Is the future electric for organisations?
Over the past year we’ve started to see a shift in attitudes towards electric vehicles (EVs). Once considered unfashionable, expensive and unachievable, EVs have now found their place among corporate fleets. So what has changed?
In the UK, one the biggest barriers to EV adoption is that the traditional company fleet model has dominated the market for such a long time. It’s difficult for many managers to envisage how things might change, or even why. But challenges are emerging from several directions. Energy prices are rising, environmental pressures are increasing and organisations are under pressure to do more with less. In this environment, keeping a modern organisation on the move, while at the same time meeting environmental and financial obligations has become both an operational and strategic challenge.
At the same time, misconceptions around EVs are slowly being dispelled. Many organisations wrongly assume that EVs are unaffordable, won’t provide the desired range for their business requirements, or aren’t supported by enough charging infrastructure. Yet if they took the time to look into EVs in more detail, they would realise that introducing EVs is actually a lot less risky than first assumed.
The typical working range of a pure plug-in on a full charge is around 75 miles, but this is more than adequate for most business journeys. There’s also now a wide choice of workplace charging options while, for en-route charging, there’s the option of a simple pay-per-use charge card that company drivers can use at 80% of the UK's public charge points. At the same time, funding concerns are also being removed via Government grants and try-before-you-buy deals so fleets can ease themselves into EVs.

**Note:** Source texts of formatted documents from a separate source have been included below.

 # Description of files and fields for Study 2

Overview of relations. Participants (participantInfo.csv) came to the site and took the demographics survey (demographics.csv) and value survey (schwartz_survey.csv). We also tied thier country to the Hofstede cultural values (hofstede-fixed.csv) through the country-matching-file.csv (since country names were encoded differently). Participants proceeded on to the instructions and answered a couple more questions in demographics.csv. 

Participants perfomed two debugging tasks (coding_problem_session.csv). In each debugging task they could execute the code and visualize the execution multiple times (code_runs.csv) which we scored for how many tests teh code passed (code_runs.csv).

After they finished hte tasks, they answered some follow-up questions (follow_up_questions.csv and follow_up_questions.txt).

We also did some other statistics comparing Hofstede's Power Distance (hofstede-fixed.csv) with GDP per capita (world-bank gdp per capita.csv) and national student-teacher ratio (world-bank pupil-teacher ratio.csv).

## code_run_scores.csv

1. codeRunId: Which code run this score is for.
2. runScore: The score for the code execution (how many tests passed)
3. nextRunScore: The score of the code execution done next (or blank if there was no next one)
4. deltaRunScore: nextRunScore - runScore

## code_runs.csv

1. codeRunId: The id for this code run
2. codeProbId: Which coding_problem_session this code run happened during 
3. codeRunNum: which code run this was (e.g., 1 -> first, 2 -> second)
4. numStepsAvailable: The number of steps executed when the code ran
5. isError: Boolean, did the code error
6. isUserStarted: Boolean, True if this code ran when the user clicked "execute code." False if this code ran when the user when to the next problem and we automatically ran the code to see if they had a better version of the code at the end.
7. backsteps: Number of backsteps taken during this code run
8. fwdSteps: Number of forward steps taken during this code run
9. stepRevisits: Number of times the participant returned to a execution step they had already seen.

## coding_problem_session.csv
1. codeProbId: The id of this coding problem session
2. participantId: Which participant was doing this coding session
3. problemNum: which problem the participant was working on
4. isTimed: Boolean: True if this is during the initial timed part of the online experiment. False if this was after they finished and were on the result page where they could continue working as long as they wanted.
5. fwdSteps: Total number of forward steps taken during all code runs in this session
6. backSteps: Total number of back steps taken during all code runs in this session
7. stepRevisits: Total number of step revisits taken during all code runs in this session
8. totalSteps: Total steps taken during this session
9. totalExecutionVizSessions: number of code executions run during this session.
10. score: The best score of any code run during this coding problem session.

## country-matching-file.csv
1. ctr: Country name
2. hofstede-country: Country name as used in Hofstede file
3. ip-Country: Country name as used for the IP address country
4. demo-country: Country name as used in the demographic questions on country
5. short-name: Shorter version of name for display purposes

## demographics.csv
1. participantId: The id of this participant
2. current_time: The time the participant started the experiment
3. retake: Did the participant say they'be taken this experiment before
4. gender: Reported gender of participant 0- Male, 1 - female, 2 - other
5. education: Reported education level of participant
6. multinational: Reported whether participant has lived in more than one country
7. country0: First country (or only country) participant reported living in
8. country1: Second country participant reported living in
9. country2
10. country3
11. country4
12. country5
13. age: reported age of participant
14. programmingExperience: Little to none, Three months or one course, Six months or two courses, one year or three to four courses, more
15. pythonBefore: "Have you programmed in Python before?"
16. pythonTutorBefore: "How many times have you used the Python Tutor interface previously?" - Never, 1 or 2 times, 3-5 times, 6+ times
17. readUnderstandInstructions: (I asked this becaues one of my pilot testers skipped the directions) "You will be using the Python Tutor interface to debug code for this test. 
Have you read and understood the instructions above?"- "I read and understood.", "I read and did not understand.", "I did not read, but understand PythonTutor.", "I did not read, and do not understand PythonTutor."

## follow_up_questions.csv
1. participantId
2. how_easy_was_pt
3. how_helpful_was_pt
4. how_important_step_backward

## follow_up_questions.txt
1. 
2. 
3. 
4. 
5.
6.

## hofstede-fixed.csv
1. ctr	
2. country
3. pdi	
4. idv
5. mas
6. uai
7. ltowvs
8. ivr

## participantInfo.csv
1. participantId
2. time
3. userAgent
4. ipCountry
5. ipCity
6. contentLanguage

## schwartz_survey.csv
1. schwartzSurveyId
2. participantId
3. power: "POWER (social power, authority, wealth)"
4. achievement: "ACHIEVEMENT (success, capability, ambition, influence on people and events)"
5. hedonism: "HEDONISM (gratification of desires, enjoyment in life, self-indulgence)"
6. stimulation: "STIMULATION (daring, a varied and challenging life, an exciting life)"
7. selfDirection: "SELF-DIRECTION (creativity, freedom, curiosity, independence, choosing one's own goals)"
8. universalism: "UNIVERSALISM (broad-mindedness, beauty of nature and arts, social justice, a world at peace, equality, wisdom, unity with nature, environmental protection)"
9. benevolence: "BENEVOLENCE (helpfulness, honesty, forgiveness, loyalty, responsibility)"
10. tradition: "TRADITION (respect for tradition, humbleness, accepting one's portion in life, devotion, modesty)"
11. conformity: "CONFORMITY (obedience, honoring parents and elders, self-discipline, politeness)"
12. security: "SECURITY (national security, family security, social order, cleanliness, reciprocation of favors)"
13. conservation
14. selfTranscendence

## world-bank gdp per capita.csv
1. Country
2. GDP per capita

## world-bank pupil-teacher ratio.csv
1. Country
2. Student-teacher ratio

As traditional barriers to adoption are removed, EVs are becoming an increasingly viable option for businesses – particularly those in industries driven by strict environmental and cost targets, such as the Public Sector. In fact, our recent research revealed that nearly one fifth of public sector organisations are already using EVs for business travel, with 30% planning to increase the number in their corporate fleet within the next 12 to 18 months.
One example of such an organisation is West Middlesex University Hospital, which following advice from our AlphaElectric consultants, made the decision to lease a Nissan Leaf for employees to use for home visits. Previously, therapy employees would take taxis when visiting a patient’s home, but with 15-20 home visitors on the team, travel bills were soon rising to as much as £38,000 a year.
Since adopting the EVs the overall result has been phenomenal. Therapy employees are using the electric pool car instead of a taxi whenever they can, removing the need for fuel cards and garage receipts and lowering carbon emissions. On top of this – and most importantly – the hospital is able to redirect 40% of the money it once spent on business mobility into patient care.
Many believe that eMobility is still in its infancy, however this perception is misguided. It’s not just the public sector that are embracing EVs – today, sustainability is a priority for many companies, with an increasing number looking for ways to minimise fleet CO2 emissions and enhance corporate sustainability. With the benefits clear and the Government spending hundreds of millions of pounds on charging infrastructure and purchase subsidies for EV buyers, the current opportunity to invest in plug-in vehicles is something businesses simply cannot afford ignore.